Sandy, however, has given us a lot of free time to read, to build a Walden-type cabin in the woods and to learn how to play Wordle, which, by the way, works much better if you read (and understand) the rules before you take it up. For example, the difference between the green and the yellow letters is crucial.
The new solar lithium batteries also mean that we now produce ice-cubes from the sun in the little ice cube tray in the fridge, so cocktail hour has become an elaborate, ecologically sustainable ritual. As the sun slips behind the larch trees to the west, we can be heard tinkling up the path to the top look-out to admire Mont Blanc and the Vallée du Giffre.
I have also discovered that some activities work better if there is an audience.
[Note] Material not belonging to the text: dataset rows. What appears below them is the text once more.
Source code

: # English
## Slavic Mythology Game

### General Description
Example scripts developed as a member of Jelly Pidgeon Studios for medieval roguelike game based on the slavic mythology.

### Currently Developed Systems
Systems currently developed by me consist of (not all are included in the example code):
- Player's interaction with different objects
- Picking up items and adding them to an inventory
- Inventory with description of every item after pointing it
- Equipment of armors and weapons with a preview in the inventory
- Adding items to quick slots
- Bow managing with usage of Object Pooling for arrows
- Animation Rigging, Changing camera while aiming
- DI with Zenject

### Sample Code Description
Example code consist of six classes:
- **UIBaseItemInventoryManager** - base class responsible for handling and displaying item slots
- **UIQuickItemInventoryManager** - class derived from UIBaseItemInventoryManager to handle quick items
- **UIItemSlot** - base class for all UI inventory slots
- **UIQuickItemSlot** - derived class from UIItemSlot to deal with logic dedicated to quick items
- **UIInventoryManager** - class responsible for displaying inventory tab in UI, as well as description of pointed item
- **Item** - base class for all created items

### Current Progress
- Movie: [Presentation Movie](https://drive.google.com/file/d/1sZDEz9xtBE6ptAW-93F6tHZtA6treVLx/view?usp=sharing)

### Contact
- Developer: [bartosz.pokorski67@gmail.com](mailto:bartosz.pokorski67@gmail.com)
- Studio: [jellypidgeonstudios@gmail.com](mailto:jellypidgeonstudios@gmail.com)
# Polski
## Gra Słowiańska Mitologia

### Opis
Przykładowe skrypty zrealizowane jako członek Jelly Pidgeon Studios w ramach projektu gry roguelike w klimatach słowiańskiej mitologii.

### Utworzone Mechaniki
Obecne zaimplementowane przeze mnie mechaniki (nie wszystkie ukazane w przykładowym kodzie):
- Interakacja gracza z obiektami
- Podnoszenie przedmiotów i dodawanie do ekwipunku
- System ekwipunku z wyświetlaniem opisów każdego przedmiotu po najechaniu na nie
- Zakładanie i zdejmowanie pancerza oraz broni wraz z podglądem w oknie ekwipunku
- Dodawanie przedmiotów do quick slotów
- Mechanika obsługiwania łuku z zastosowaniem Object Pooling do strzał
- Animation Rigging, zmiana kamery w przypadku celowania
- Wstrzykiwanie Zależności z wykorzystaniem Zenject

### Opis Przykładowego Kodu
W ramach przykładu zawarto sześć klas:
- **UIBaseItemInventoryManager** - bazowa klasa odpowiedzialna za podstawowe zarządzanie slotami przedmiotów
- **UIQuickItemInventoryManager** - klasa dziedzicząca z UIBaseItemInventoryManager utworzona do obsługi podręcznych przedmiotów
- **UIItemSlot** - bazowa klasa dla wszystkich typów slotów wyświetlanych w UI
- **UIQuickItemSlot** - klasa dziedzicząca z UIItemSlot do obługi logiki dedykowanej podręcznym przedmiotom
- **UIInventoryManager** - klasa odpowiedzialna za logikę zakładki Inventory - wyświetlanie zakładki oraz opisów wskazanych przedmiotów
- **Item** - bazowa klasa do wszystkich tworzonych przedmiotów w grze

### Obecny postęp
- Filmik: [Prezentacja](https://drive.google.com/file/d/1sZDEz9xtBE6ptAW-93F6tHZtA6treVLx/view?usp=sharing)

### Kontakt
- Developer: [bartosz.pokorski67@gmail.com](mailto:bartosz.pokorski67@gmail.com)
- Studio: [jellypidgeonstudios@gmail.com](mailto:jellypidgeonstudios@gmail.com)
Take painting, for example. I was called out one recent morning to put stain on the cabin’s roof lattes before they became the roof. I dressed in my blue workers overalls and found stain, paint brushes, saw-horses, Swiss army knife and gloves. By the time all this had been gathered together, Dawn’s rose-red fingers had popped up over the pine trees to the east. The luxuriously easy job suddenly took on a whole new dimension in the searing heat.
Tom Sawyer’s punishment of whitewashing Aunt Polly’s picket fence came to mind. I had a sore back, and I wasn’t feeling too hot due to a five-course, 3-hour lunch in a fancy French restaurant the day before (okay, yes, there are a few downsides to mountain holidays). Placing the lattes on the saw horses, slathering one side, turning them over, slathering again, taking the sticky things off, leaning them against the fence, the bushes, the trees, all became a hot hideous chore.
There were 58 of them.
Just before 10 am, the first tourist family arrived, toiling up the steep path to the Chapelle Jacquicourt– sweaty, panting and red-faced. Instantly my back straightened and my attitude sharpened. I stopped moaning. My latte painting became an activity of interest and industry. We chatted a few minutes and off they went—the kids looking back wistfully as I gracefully wielded my brush.
They would have given anything to stay and help.